_What the exercise asks_
In the records, each line holding "over" must be reported.

************

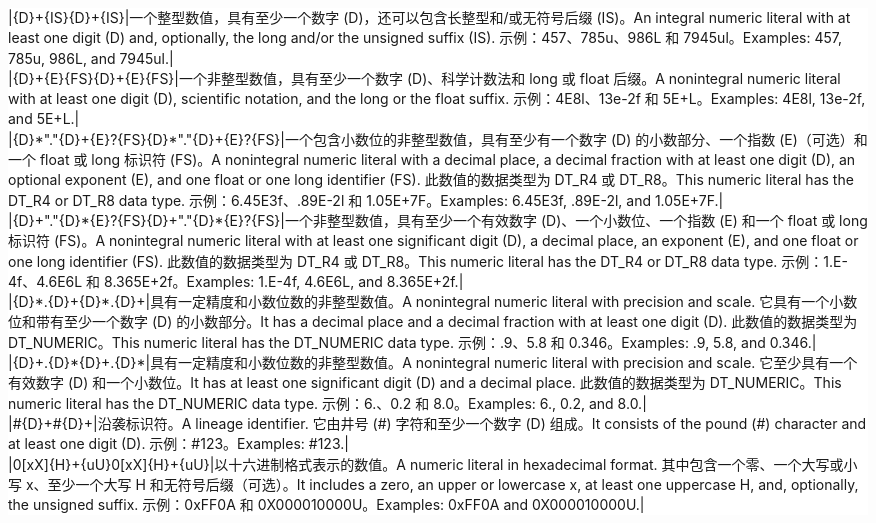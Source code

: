 |<span data-ttu-id="03255-147">{D}+{IS}</span><span class="sxs-lookup"><span data-stu-id="03255-147">{D}+{IS}</span></span>|<span data-ttu-id="03255-148">一个整型数值，具有至少一个数字 (D)，还可以包含长整型和/或无符号后缀 (IS)。</span><span class="sxs-lookup"><span data-stu-id="03255-148">An integral numeric literal with at least one digit (D) and, optionally, the long and/or the unsigned suffix (IS).</span></span>  <span data-ttu-id="03255-149">示例：457、785u、986L 和 7945ul。</span><span class="sxs-lookup"><span data-stu-id="03255-149">Examples: 457, 785u, 986L, and 7945ul.</span></span>|  
|<span data-ttu-id="03255-150">{D}+{E}{FS}</span><span class="sxs-lookup"><span data-stu-id="03255-150">{D}+{E}{FS}</span></span>|<span data-ttu-id="03255-151">一个非整型数值，具有至少一个数字 (D)、科学计数法和 long 或 float 后缀。</span><span class="sxs-lookup"><span data-stu-id="03255-151">A nonintegral numeric literal with at least one digit (D), scientific notation, and the long or the float suffix.</span></span>  <span data-ttu-id="03255-152">示例：4E8l、13e-2f 和 5E+L。</span><span class="sxs-lookup"><span data-stu-id="03255-152">Examples: 4E8l, 13e-2f, and 5E+L.</span></span>|  
|<span data-ttu-id="03255-153">{D}\*"."{D}+{E}?{FS}</span><span class="sxs-lookup"><span data-stu-id="03255-153">{D}\*"."{D}+{E}?{FS}</span></span>|<span data-ttu-id="03255-154">一个包含小数位的非整型数值，具有至少有一个数字 (D) 的小数部分、一个指数 (E)（可选）和一个 float 或 long 标识符 (FS)。</span><span class="sxs-lookup"><span data-stu-id="03255-154">A nonintegral numeric literal with a decimal place, a decimal fraction with at least one digit (D), an optional exponent (E), and one float or one long identifier (FS).</span></span> <span data-ttu-id="03255-155">此数值的数据类型为 DT_R4 或 DT_R8。</span><span class="sxs-lookup"><span data-stu-id="03255-155">This numeric literal has the DT_R4 or DT_R8 data type.</span></span>  <span data-ttu-id="03255-156">示例：6.45E3f、.89E-2l 和 1.05E+7F。</span><span class="sxs-lookup"><span data-stu-id="03255-156">Examples: 6.45E3f, .89E-2l, and 1.05E+7F.</span></span>|  
|<span data-ttu-id="03255-157">{D}+"."{D}\*{E}?{FS}</span><span class="sxs-lookup"><span data-stu-id="03255-157">{D}+"."{D}\*{E}?{FS}</span></span>|<span data-ttu-id="03255-158">一个非整型数值，具有至少一个有效数字 (D)、一个小数位、一个指数 (E) 和一个 float 或 long 标识符 (FS)。</span><span class="sxs-lookup"><span data-stu-id="03255-158">A nonintegral numeric literal with at least one significant digit (D), a decimal place, an exponent (E), and one float or one long identifier (FS).</span></span> <span data-ttu-id="03255-159">此数值的数据类型为 DT_R4 或 DT_R8。</span><span class="sxs-lookup"><span data-stu-id="03255-159">This numeric literal has the DT_R4 or DT_R8 data type.</span></span>  <span data-ttu-id="03255-160">示例：1.E-4f、4.6E6L 和 8.365E+2f。</span><span class="sxs-lookup"><span data-stu-id="03255-160">Examples: 1.E-4f, 4.6E6L, and 8.365E+2f.</span></span>|  
|<span data-ttu-id="03255-161">{D}\*.{D}+</span><span class="sxs-lookup"><span data-stu-id="03255-161">{D}\*.{D}+</span></span>|<span data-ttu-id="03255-162">具有一定精度和小数位数的非整型数值。</span><span class="sxs-lookup"><span data-stu-id="03255-162">A nonintegral numeric literal with precision and scale.</span></span> <span data-ttu-id="03255-163">它具有一个小数位和带有至少一个数字 (D) 的小数部分。</span><span class="sxs-lookup"><span data-stu-id="03255-163">It has a decimal place and a decimal fraction with at least one digit (D).</span></span> <span data-ttu-id="03255-164">此数值的数据类型为 DT_NUMERIC。</span><span class="sxs-lookup"><span data-stu-id="03255-164">This numeric literal has the DT_NUMERIC data type.</span></span>  <span data-ttu-id="03255-165">示例：.9、5.8 和 0.346。</span><span class="sxs-lookup"><span data-stu-id="03255-165">Examples: .9, 5.8, and 0.346.</span></span>|  
|<span data-ttu-id="03255-166">{D}+.{D}\*</span><span class="sxs-lookup"><span data-stu-id="03255-166">{D}+.{D}\*</span></span>|<span data-ttu-id="03255-167">具有一定精度和小数位数的非整型数值。</span><span class="sxs-lookup"><span data-stu-id="03255-167">A nonintegral numeric literal with precision and scale.</span></span> <span data-ttu-id="03255-168">它至少具有一个有效数字 (D) 和一个小数位。</span><span class="sxs-lookup"><span data-stu-id="03255-168">It has at least one significant digit (D) and a decimal place.</span></span> <span data-ttu-id="03255-169">此数值的数据类型为 DT_NUMERIC。</span><span class="sxs-lookup"><span data-stu-id="03255-169">This numeric literal has the DT_NUMERIC data type.</span></span>  <span data-ttu-id="03255-170">示例：6.、0.2 和 8.0。</span><span class="sxs-lookup"><span data-stu-id="03255-170">Examples: 6., 0.2, and 8.0.</span></span>|  
|<span data-ttu-id="03255-171">#{D}+</span><span class="sxs-lookup"><span data-stu-id="03255-171">#{D}+</span></span>|<span data-ttu-id="03255-172">沿袭标识符。</span><span class="sxs-lookup"><span data-stu-id="03255-172">A lineage identifier.</span></span> <span data-ttu-id="03255-173">它由井号 (#) 字符和至少一个数字 (D) 组成。</span><span class="sxs-lookup"><span data-stu-id="03255-173">It consists of the pound (#) character and at least one digit (D).</span></span> <span data-ttu-id="03255-174">示例：#123。</span><span class="sxs-lookup"><span data-stu-id="03255-174">Examples: #123.</span></span>|  
|<span data-ttu-id="03255-175">0[xX]{H}+{uU}</span><span class="sxs-lookup"><span data-stu-id="03255-175">0[xX]{H}+{uU}</span></span>|<span data-ttu-id="03255-176">以十六进制格式表示的数值。</span><span class="sxs-lookup"><span data-stu-id="03255-176">A numeric literal in hexadecimal format.</span></span> <span data-ttu-id="03255-177">其中包含一个零、一个大写或小写 x、至少一个大写 H 和无符号后缀（可选）。</span><span class="sxs-lookup"><span data-stu-id="03255-177">It includes a zero, an upper or lowercase x, at least one uppercase H, and, optionally, the unsigned suffix.</span></span> <span data-ttu-id="03255-178">示例：0xFF0A 和 0X000010000U。</span><span class="sxs-lookup"><span data-stu-id="03255-178">Examples: 0xFF0A and 0X000010000U.</span></span>|  
  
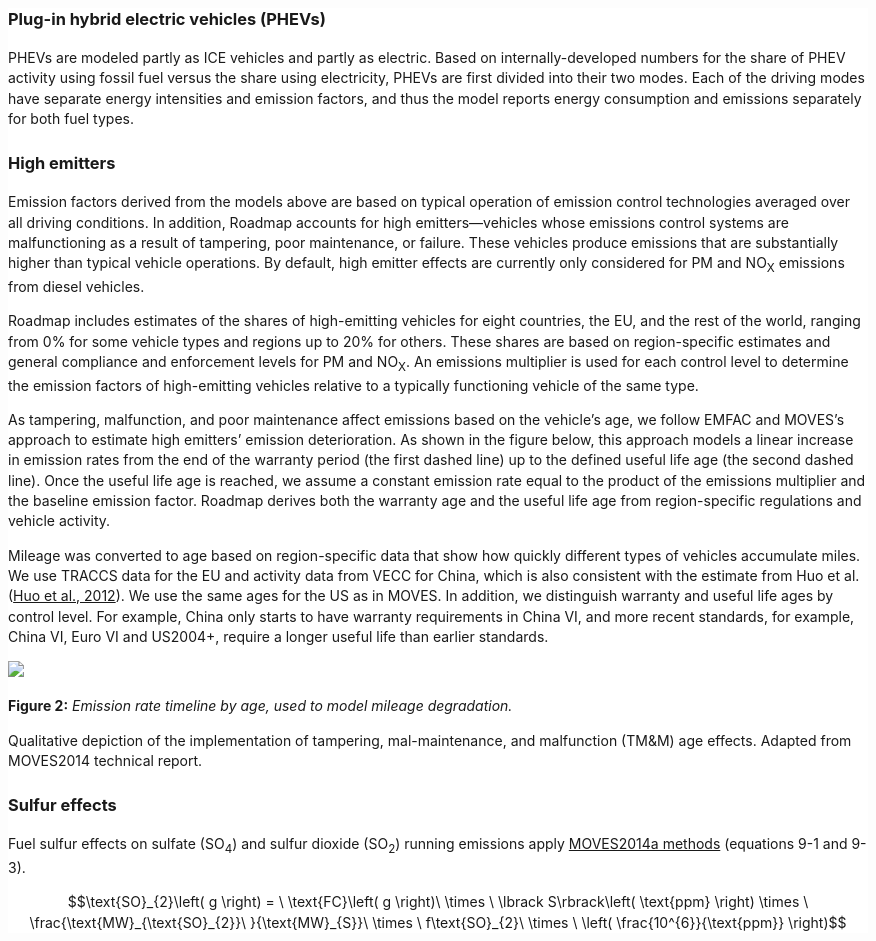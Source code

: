 ### Plug-in hybrid electric vehicles (PHEVs)

PHEVs are modeled partly as ICE vehicles and partly as electric. Based on internally-developed numbers for the share of PHEV activity using fossil fuel versus the share using electricity, PHEVs are first divided into their two modes. Each of the driving modes have separate energy intensities and emission factors, and thus the model reports energy consumption and emissions separately for both fuel types.

### High emitters

Emission factors derived from the models above are based on typical operation of emission control technologies averaged over all driving conditions. In addition, Roadmap accounts for high emitters—vehicles whose emissions control systems are malfunctioning as a result of tampering, poor maintenance, or failure. These vehicles produce emissions that are substantially higher than typical vehicle operations. By default, high emitter effects are currently only considered for PM and NO<sub>X</sub> emissions from diesel vehicles.

Roadmap includes estimates of the shares of high-emitting vehicles for eight countries, the EU, and the rest of the world, ranging from 0% for some vehicle types and regions up to 20% for others. These shares are based on region-specific estimates and general compliance and enforcement levels for PM and NO<sub>X</sub>. An emissions multiplier is used for each control level to determine the emission factors of high-emitting vehicles relative to a typically functioning vehicle of the same type.

As tampering, malfunction, and poor maintenance affect emissions based on the vehicle’s age, we follow EMFAC and MOVES’s approach to estimate high emitters’ emission deterioration. As shown in the figure below, this approach models a linear increase in emission rates from the end of the warranty period (the first dashed line) up to the defined useful life age (the second dashed line). Once the useful life age is reached, we assume a constant emission rate equal to the product of the emissions multiplier and the baseline emission factor. Roadmap derives both the warranty age and the useful life age from region-specific regulations and vehicle activity.

Mileage was converted to age based on region-specific data that show how quickly different types of vehicles accumulate miles. We use TRACCS data for the EU and activity data from VECC for China, which is also consistent with the estimate from Huo et al. ([Huo et al., 2012](https://www.sciencedirect.com/science/article/abs/pii/S0301421511007087?via%3Dihub)). We use the same ages for the US as in MOVES. In addition, we distinguish warranty and useful life ages by control level. For example, China only starts to have warranty requirements in China VI, and more recent standards, for example, China VI, Euro VI and US2004+, require a longer useful life than earlier standards.

![](/roadmap-doc/assets/high_ems_age_effects.svg)

**Figure 2:** *Emission rate timeline by age, used to model mileage degradation.*

Qualitative depiction of the implementation of tampering, mal-maintenance, and malfunction (TM&M) age effects. Adapted from MOVES2014 technical report.

### Sulfur effects

Fuel sulfur effects on sulfate (SO<sub>4</sub>) and sulfur dioxide (SO<sub>2</sub>) running emissions apply [MOVES2014a methods](https://nepis.epa.gov/Exe/ZyPDF.cgi?Dockey=P100O5W2.pdf) (equations 9-1 and 9-3).

$$\text{SO}_{2}\left( g \right) = \ \text{FC}\left( g \right)\  \times \ \lbrack S\rbrack\left( \text{ppm} \right) \times \ \frac{\text{MW}_{\text{SO}_{2}}\ }{\text{MW}_{S}}\  \times \ f\text{SO}_{2}\  \times \ \left( \frac{10^{6}}{\text{ppm}} \right)$$
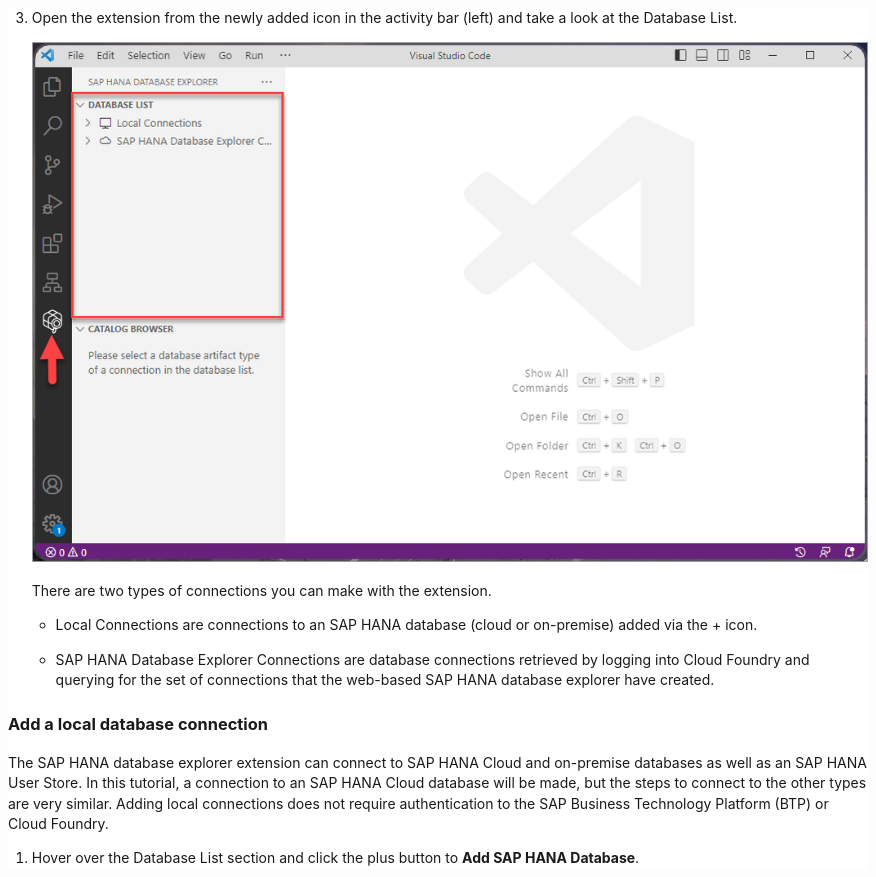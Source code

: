 3. Open the extension from the newly added icon in the activity bar (left) and take a look at the Database List. 

    ![Open extension](openExtension.png)

    There are two types of connections you can make with the extension. 
    
    * Local Connections are connections to an SAP HANA database (cloud or on-premise) added via the + icon.

    * SAP HANA Database Explorer Connections are database connections retrieved by logging into Cloud Foundry and querying for the set of connections that the web-based SAP HANA database explorer have created. 



### Add a local database connection  

The SAP HANA database explorer extension can connect to SAP HANA Cloud and on-premise databases as well as an SAP HANA User Store.  In this tutorial, a connection to an SAP HANA Cloud database will be made, but the steps to connect to the other types are very similar. Adding local connections does not require authentication to the SAP Business Technology Platform (BTP) or Cloud Foundry.

1. Hover over the Database List section and click the plus button to **Add SAP HANA Database**.
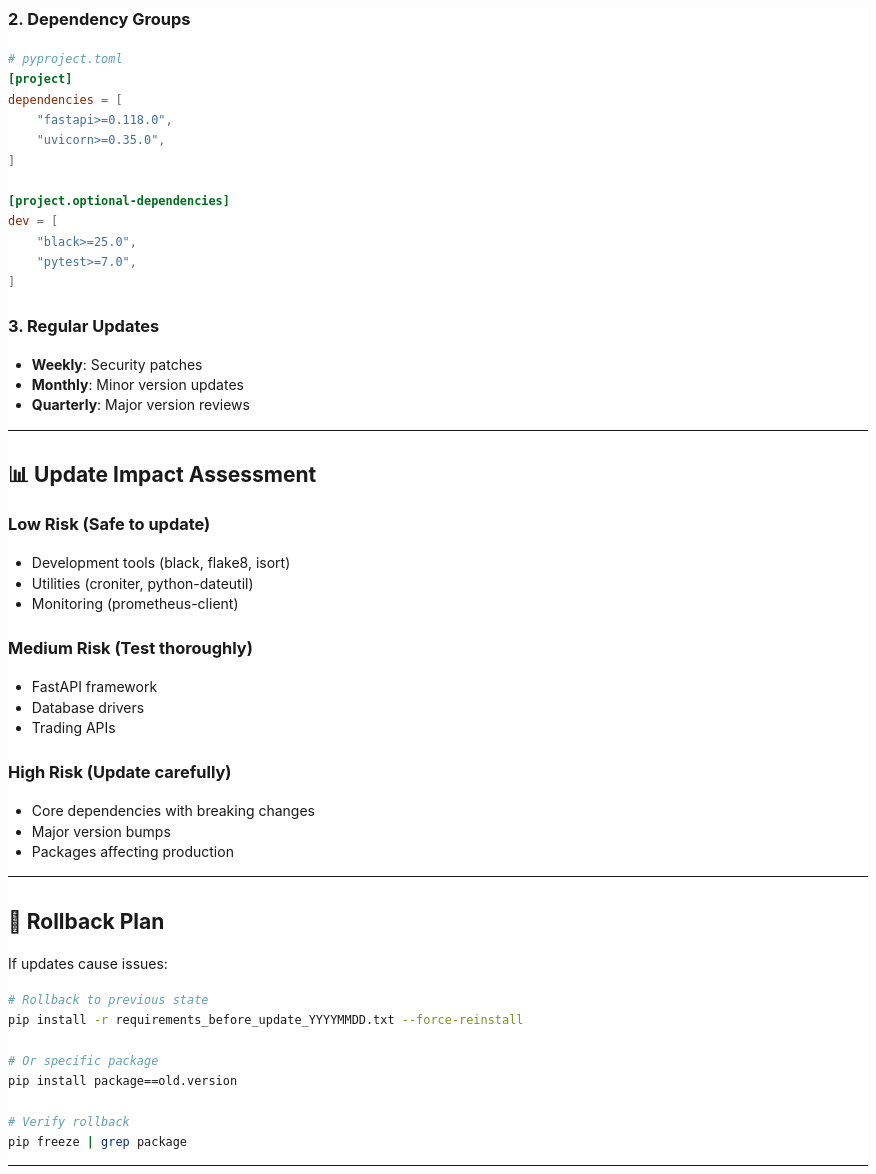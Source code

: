 ### 2. Dependency Groups

```toml
# pyproject.toml
[project]
dependencies = [
    "fastapi>=0.118.0",
    "uvicorn>=0.35.0",
]

[project.optional-dependencies]
dev = [
    "black>=25.0",
    "pytest>=7.0",
]
```

### 3. Regular Updates
- **Weekly**: Security patches
- **Monthly**: Minor version updates
- **Quarterly**: Major version reviews

---

## 📊 Update Impact Assessment

### Low Risk (Safe to update)
- Development tools (black, flake8, isort)
- Utilities (croniter, python-dateutil)
- Monitoring (prometheus-client)

### Medium Risk (Test thoroughly)
- FastAPI framework
- Database drivers
- Trading APIs

### High Risk (Update carefully)
- Core dependencies with breaking changes
- Major version bumps
- Packages affecting production

---

## 🔄 Rollback Plan

If updates cause issues:

```bash
# Rollback to previous state
pip install -r requirements_before_update_YYYYMMDD.txt --force-reinstall

# Or specific package
pip install package==old.version

# Verify rollback
pip freeze | grep package
```

---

************

_Answer box_
Emission factors derived from the models above are based on typical operation of emission control technologies averaged over all driving conditions. In addition, Roadmap accounts for high emitters—vehicles whose emissions control systems are malfunctioning as a result of tampering, poor maintenance, or failure. These vehicles produce emissions that are substantially higher than typical vehicle operations. By default, high emitter effects are currently only considered for PM and NO<sub>X</sub> emissions from diesel vehicles.
1. Hover over the Database List section and click the plus button to **Add SAP HANA Database**.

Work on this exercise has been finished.